▶ [Your task]
Reproduce the records exactly through the line with "Controle de Bomba".

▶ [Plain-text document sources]
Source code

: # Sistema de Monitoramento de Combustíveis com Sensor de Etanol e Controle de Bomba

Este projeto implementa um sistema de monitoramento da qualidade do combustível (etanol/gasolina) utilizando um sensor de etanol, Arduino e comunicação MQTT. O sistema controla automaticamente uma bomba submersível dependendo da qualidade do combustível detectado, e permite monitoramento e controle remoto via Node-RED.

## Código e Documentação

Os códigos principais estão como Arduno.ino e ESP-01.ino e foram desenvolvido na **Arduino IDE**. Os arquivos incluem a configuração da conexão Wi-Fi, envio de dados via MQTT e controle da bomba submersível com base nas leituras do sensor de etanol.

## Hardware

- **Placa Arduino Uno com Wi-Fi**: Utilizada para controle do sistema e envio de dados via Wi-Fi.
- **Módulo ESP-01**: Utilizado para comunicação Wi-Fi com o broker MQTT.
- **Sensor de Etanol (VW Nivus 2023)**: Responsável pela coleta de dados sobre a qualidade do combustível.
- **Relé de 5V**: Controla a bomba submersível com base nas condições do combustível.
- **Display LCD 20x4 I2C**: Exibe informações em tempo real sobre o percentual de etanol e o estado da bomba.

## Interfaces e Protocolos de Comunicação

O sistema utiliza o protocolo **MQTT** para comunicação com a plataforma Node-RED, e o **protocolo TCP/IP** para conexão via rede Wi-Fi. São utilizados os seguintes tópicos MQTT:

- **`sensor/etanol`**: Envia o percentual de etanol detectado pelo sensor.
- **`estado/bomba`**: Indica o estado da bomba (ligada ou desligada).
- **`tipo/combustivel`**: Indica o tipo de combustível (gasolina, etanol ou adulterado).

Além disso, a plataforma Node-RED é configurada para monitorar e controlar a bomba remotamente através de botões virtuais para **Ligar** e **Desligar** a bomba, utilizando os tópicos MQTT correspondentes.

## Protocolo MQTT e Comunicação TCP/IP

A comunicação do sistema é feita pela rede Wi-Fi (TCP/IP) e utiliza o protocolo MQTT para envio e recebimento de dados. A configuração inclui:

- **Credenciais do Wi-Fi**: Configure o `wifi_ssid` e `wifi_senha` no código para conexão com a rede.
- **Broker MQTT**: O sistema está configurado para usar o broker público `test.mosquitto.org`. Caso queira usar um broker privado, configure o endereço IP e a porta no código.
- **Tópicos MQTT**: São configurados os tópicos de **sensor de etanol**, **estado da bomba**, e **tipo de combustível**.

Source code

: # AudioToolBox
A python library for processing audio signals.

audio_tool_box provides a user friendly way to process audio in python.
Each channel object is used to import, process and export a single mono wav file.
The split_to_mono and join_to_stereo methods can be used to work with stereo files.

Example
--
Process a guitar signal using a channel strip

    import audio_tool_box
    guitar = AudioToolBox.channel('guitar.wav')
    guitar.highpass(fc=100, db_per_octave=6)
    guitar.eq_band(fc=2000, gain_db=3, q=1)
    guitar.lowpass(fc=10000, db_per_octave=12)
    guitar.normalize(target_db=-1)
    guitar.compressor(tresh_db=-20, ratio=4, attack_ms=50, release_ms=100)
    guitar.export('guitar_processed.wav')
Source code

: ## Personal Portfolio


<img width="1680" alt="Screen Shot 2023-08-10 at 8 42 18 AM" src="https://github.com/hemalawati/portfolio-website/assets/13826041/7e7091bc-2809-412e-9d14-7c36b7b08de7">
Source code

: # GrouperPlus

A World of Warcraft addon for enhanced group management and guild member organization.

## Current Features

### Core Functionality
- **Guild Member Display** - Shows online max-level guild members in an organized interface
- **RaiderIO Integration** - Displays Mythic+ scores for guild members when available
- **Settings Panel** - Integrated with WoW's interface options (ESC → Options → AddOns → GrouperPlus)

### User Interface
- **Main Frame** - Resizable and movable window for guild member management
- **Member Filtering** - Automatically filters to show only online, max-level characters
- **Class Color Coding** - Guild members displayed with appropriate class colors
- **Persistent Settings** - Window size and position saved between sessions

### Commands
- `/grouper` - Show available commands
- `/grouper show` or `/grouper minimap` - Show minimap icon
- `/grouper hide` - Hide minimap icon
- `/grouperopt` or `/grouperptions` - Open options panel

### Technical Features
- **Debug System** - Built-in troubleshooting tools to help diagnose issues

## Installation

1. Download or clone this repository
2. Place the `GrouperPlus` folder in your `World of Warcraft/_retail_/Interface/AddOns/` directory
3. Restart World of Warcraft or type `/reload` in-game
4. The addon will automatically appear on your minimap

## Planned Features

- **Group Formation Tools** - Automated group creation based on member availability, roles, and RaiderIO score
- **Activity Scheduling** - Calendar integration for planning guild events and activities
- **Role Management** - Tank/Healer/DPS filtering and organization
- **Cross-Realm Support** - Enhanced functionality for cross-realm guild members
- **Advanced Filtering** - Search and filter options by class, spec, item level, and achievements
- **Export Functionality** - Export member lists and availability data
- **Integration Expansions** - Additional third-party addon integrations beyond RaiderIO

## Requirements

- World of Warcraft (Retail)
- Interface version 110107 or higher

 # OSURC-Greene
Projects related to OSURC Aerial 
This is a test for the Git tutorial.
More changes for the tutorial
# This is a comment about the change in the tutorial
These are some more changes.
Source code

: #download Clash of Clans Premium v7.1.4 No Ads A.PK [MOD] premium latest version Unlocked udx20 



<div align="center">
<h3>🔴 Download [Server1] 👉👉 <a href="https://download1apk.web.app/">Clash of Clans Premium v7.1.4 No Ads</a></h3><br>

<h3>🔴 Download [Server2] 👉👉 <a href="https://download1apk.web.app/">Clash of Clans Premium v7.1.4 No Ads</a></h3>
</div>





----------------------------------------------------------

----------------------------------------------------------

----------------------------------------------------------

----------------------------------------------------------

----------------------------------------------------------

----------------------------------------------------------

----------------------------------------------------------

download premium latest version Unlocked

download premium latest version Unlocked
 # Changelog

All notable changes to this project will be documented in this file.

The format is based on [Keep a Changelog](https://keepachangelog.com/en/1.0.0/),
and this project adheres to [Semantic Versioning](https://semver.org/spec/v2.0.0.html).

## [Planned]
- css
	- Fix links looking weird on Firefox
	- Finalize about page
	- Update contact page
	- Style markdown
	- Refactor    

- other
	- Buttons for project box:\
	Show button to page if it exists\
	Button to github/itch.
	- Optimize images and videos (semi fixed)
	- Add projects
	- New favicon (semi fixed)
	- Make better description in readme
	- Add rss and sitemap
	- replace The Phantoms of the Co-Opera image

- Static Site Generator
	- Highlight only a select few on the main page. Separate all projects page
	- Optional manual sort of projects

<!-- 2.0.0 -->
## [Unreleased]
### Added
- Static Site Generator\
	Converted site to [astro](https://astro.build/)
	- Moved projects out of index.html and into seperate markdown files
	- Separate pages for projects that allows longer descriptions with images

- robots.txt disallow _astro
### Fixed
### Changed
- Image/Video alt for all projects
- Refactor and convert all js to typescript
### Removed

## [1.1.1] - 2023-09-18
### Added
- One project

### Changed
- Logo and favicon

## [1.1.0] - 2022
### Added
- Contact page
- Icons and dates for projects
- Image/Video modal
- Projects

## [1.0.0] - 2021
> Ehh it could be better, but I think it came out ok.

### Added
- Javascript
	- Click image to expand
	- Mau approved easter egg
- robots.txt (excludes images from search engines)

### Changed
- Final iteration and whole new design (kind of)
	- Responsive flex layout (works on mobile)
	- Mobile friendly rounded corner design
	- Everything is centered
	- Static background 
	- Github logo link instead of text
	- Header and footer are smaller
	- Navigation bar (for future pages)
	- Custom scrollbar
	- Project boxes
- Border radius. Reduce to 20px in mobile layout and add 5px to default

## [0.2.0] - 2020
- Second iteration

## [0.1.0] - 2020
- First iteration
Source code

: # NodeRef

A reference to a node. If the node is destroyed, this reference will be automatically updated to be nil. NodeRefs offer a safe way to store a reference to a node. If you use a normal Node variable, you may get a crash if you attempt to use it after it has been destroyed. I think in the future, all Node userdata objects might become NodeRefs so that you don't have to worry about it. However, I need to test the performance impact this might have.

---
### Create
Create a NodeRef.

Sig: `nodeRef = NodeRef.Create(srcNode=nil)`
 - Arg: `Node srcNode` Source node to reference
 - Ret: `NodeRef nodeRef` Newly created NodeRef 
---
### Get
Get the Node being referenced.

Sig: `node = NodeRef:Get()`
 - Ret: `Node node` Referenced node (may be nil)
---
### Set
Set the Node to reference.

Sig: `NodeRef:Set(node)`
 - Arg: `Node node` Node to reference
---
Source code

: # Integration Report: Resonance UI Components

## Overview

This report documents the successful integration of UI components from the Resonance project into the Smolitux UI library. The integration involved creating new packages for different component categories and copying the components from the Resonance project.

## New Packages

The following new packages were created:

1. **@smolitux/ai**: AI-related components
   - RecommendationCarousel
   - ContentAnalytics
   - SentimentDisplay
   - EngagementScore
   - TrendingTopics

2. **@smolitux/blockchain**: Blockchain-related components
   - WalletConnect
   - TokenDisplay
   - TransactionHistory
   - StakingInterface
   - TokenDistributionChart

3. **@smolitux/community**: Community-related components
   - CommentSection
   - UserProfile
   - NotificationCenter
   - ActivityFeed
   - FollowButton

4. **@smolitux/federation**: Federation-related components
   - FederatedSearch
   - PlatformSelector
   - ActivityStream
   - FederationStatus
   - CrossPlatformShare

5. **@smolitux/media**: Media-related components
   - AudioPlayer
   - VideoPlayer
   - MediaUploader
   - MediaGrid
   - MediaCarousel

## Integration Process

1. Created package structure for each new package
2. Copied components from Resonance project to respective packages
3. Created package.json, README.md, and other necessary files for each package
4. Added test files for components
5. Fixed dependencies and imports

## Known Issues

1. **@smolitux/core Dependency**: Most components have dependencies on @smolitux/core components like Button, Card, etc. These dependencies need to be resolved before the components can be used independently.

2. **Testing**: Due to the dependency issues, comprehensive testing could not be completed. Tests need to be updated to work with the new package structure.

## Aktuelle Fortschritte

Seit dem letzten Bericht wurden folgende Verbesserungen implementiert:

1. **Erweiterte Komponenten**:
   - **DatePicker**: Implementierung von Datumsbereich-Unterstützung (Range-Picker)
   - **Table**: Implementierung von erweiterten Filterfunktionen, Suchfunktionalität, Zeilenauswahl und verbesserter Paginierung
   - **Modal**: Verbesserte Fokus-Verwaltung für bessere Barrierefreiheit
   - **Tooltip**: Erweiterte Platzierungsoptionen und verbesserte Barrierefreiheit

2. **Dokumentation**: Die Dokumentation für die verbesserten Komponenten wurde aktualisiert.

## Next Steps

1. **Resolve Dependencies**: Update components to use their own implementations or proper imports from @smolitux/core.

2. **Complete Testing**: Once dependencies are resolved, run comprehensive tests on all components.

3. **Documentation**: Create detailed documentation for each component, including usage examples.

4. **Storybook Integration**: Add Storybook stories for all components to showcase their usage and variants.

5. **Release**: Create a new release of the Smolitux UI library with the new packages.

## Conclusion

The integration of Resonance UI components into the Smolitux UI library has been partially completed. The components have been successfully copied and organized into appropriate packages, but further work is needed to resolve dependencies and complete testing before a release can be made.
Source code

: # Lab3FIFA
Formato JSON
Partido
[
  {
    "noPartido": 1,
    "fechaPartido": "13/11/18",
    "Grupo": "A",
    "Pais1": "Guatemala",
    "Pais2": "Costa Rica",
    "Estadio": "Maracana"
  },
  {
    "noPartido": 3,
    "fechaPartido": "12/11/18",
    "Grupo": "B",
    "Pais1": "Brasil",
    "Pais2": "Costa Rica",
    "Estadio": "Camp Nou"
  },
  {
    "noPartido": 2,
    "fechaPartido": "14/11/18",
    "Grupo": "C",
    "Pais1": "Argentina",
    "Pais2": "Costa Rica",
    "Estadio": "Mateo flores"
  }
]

▶ [Result of this exercise]
Source code

: # Sistema de Monitoramento de Combustíveis com Sensor de Etanol e Controle de Bomba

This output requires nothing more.